And when we DO regard him... like right now my sainted husband is playing one of his giant silly board games with all the kids and Jack is ENGAGED. He is happy and into it and likes us again. When I spend an extra 10 minutes chatting with him before I turn out his light at bedtime, those are well spent 10 minutes. And when we DO have plans, it almost doesn't matter what the plans are, he's good. Yesterday his main companion was a 10-year-old with Down Syndrome and autism who says only a few words, and Jack was awesome with him! Included him and had fun with him. He is not the horrible, unfeeling, apathetic, super selfish BUTTHEAD he sometimes acts like.

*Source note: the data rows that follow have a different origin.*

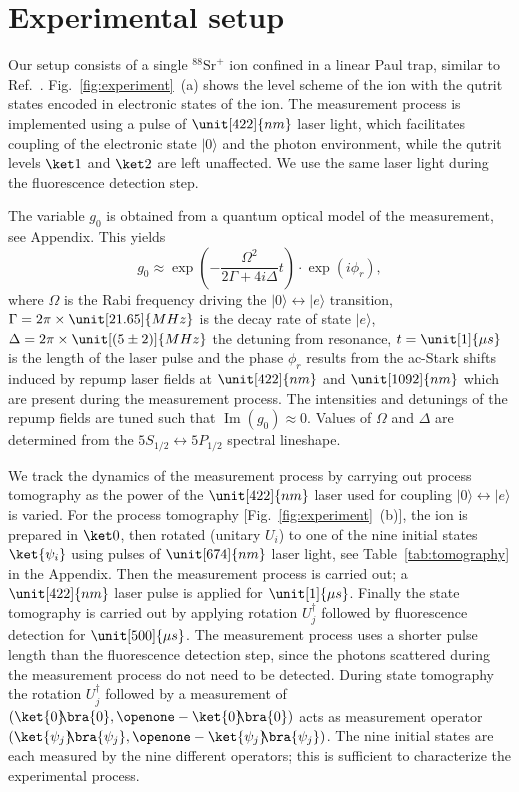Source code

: \documentclass[12pt,
onecolumn,
superscriptaddress,
floatfix,
]{revtex4-2}
\DeclareMathOperator{\im}{Im}
\newcommand{\ketbra}[2]{{\ket{#1}\!\!\bra{#2}}}
\newcommand{\proj}[1]{{\ketbra{#1}{#1}}}
\begin{document}
\section{Experimental setup}

Our setup consists of a single $^{88}\mathrm{Sr}^{+}$ ion confined in a linear 
 Paul trap, similar to Ref.~\cite{Higgins17}.
Fig.~\ref{fig:experiment}~(a) shows the level scheme of the ion with the qutrit states
 encoded in electronic states of the ion.
The measurement process is implemented using a pulse of $\unit[422]{nm}$ 
 laser light, which facilitates coupling of the electronic state $|0\rangle$
 and the photon environment, while the qutrit levels $\ket1$ and $\ket2$ are left unaffected.
We use the same laser light during the fluorescence detection step.

The variable $g_0$ is obtained from a quantum optical model of the 
 measurement, see Appendix.
This yields
%
\begin{equation}\label{eq:a0}
 g_0\approx \exp\left(-\frac{\Omega^2}{2\Gamma + 4 i \Delta} t\right) \cdot \exp\left(i \phi_{r} \right),
\end{equation}
%
 where $\Omega$ is the Rabi frequency driving the $|0\rangle \leftrightarrow |e\rangle$ transition, $\Gamma= 
 2\pi\times \unit[21.65]{MHz}$ \cite{Gallagher67} is the decay rate of state 
 $|e\rangle$, $\Delta= 2\pi\times \unit[(5\pm2)]{MHz}$ the detuning from 
 resonance, $t= \unit[1]{\mu s}$ is the length of the laser pulse and the phase $\phi_{r}$ results from the ac-Stark shifts induced by repump laser fields at $\unit[422]{nm}$ and $\unit[1092]{nm}$ which are present during the measurement process. The intensities and detunings of the repump fields are tuned such that $\im\left(g_0\right)\approx 0$.
Values of $\Omega$ and $\Delta$ are determined from the $5S_{1/2} \leftrightarrow 5P_{1/2}$ spectral lineshape.

We track the dynamics of the measurement process by carrying out
 process tomography as the power of the $\unit[422]{nm}$ laser used for coupling $|0\rangle \leftrightarrow |e\rangle$ is varied.
For the process tomography [Fig.~\ref{fig:experiment}~(b)], the ion is prepared in $\ket0$, then rotated (unitary $U_i$) to one of the nine 
 initial states $\ket{\psi_i}$ using pulses of $\unit[674]{nm}$ laser light, 
 see Table~\ref{tab:tomography} in the Appendix.
Then the measurement process is carried out; a $\unit[422]{nm}$ laser pulse is applied for $\unit[1]{\mu s}$.
Finally the state 
 tomography is carried out by applying rotation $U_j^\dag$ followed by fluorescence detection for $\unit[500]{\mu s}$.
The measurement process uses a shorter pulse length than the fluorescence detection step, since the photons scattered during the measurement process do not need to be detected.
During state tomography the rotation $U_j^\dag$ followed by a measurement of $(\proj0,\openone-\proj0)$ 
 acts as measurement operator $(\proj{\psi_j},\openone-\proj{\psi_j})$.
The nine initial states are each measured by the nine different operators; this is sufficient to characterize the experimental process.
\end{document}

BUT DUDE. I am not his cruise director! I am not his teacher! Or his grandma or his babysitter or any of the other people invested in making sure Jackson Cheung has a good time! Man, some days just making sure he eats three meals is the best I can do. There are nine million toys in this house, not to mention piles of paper and art supplies, a garage full of bikes and scooters and balls, a backyard with a FREAKING SLIDE. Make your own fun, eight-year-old boy! Quit talking to me like my main function is to make sure you are entertained all the livelong day!
Okay. It might be out of my system. For now. I'm going to hide in the bedroom while the rest of them are having this little family moment. I think everyone will be happiest that way.